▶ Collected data
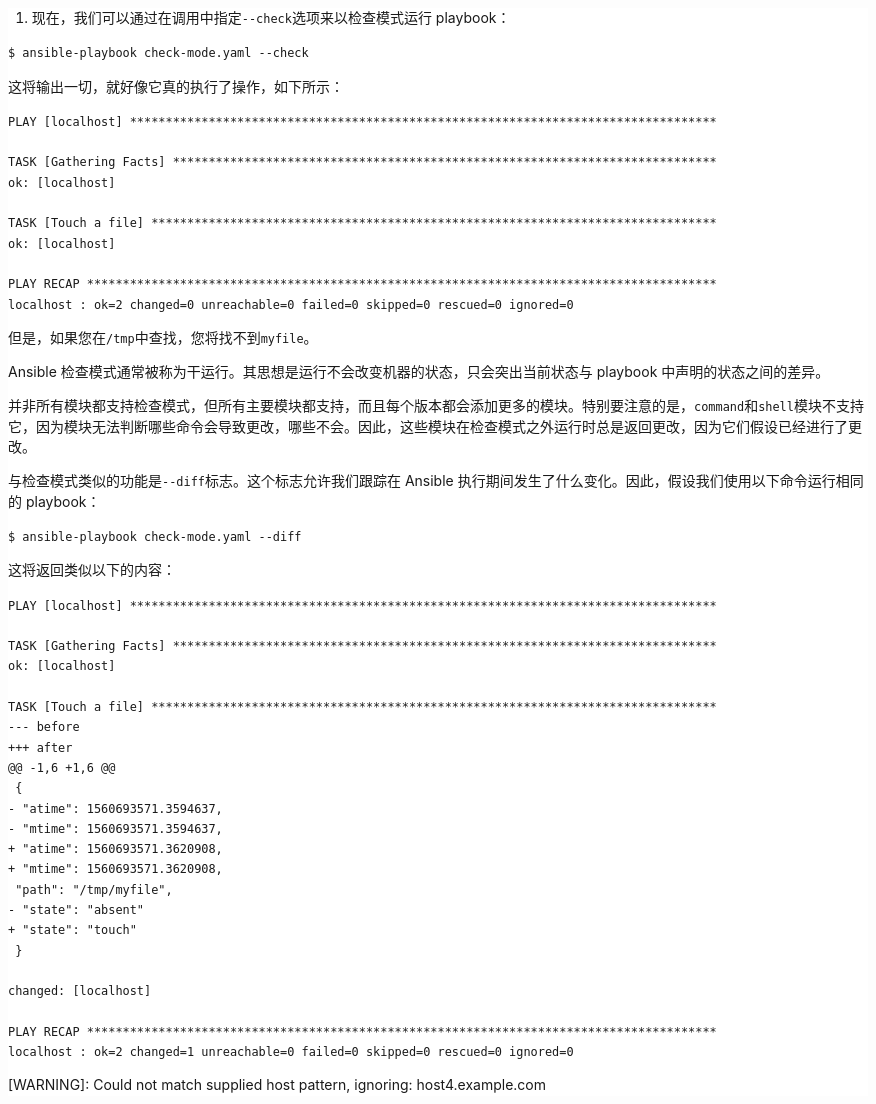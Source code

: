 1.  现在，我们可以通过在调用中指定`--check`选项来以检查模式运行 playbook：

```
$ ansible-playbook check-mode.yaml --check
```

这将输出一切，就好像它真的执行了操作，如下所示：

```
PLAY [localhost] **********************************************************************************

TASK [Gathering Facts] ****************************************************************************
ok: [localhost]

TASK [Touch a file] *******************************************************************************
ok: [localhost]

PLAY RECAP ****************************************************************************************
localhost : ok=2 changed=0 unreachable=0 failed=0 skipped=0 rescued=0 ignored=0 
```

但是，如果您在`/tmp`中查找，您将找不到`myfile`。

Ansible 检查模式通常被称为干运行。其思想是运行不会改变机器的状态，只会突出当前状态与 playbook 中声明的状态之间的差异。

并非所有模块都支持检查模式，但所有主要模块都支持，而且每个版本都会添加更多的模块。特别要注意的是，`command`和`shell`模块不支持它，因为模块无法判断哪些命令会导致更改，哪些不会。因此，这些模块在检查模式之外运行时总是返回更改，因为它们假设已经进行了更改。

与检查模式类似的功能是`--diff`标志。这个标志允许我们跟踪在 Ansible 执行期间发生了什么变化。因此，假设我们使用以下命令运行相同的 playbook：

```
$ ansible-playbook check-mode.yaml --diff
```

这将返回类似以下的内容：

```
PLAY [localhost] **********************************************************************************

TASK [Gathering Facts] ****************************************************************************
ok: [localhost]

TASK [Touch a file] *******************************************************************************
--- before
+++ after
@@ -1,6 +1,6 @@
 {
- "atime": 1560693571.3594637,
- "mtime": 1560693571.3594637,
+ "atime": 1560693571.3620908,
+ "mtime": 1560693571.3620908,
 "path": "/tmp/myfile",
- "state": "absent"
+ "state": "touch"
 }

changed: [localhost]

PLAY RECAP ****************************************************************************************
localhost : ok=2 changed=1 unreachable=0 failed=0 skipped=0 rescued=0 ignored=0 
```


 [WARNING]: Could not match supplied host pattern, ignoring: host4.example.com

▶ Problem to solve
Find the word "unreachable" in the entries and show each line where it is found.

▶ Output of the exercise
localhost : ok=2 changed=0 unreachable=0 failed=0 skipped=0 rescued=0 ignored=0 
localhost : ok=2 changed=1 unreachable=0 failed=0 skipped=0 rescued=0 ignored=0 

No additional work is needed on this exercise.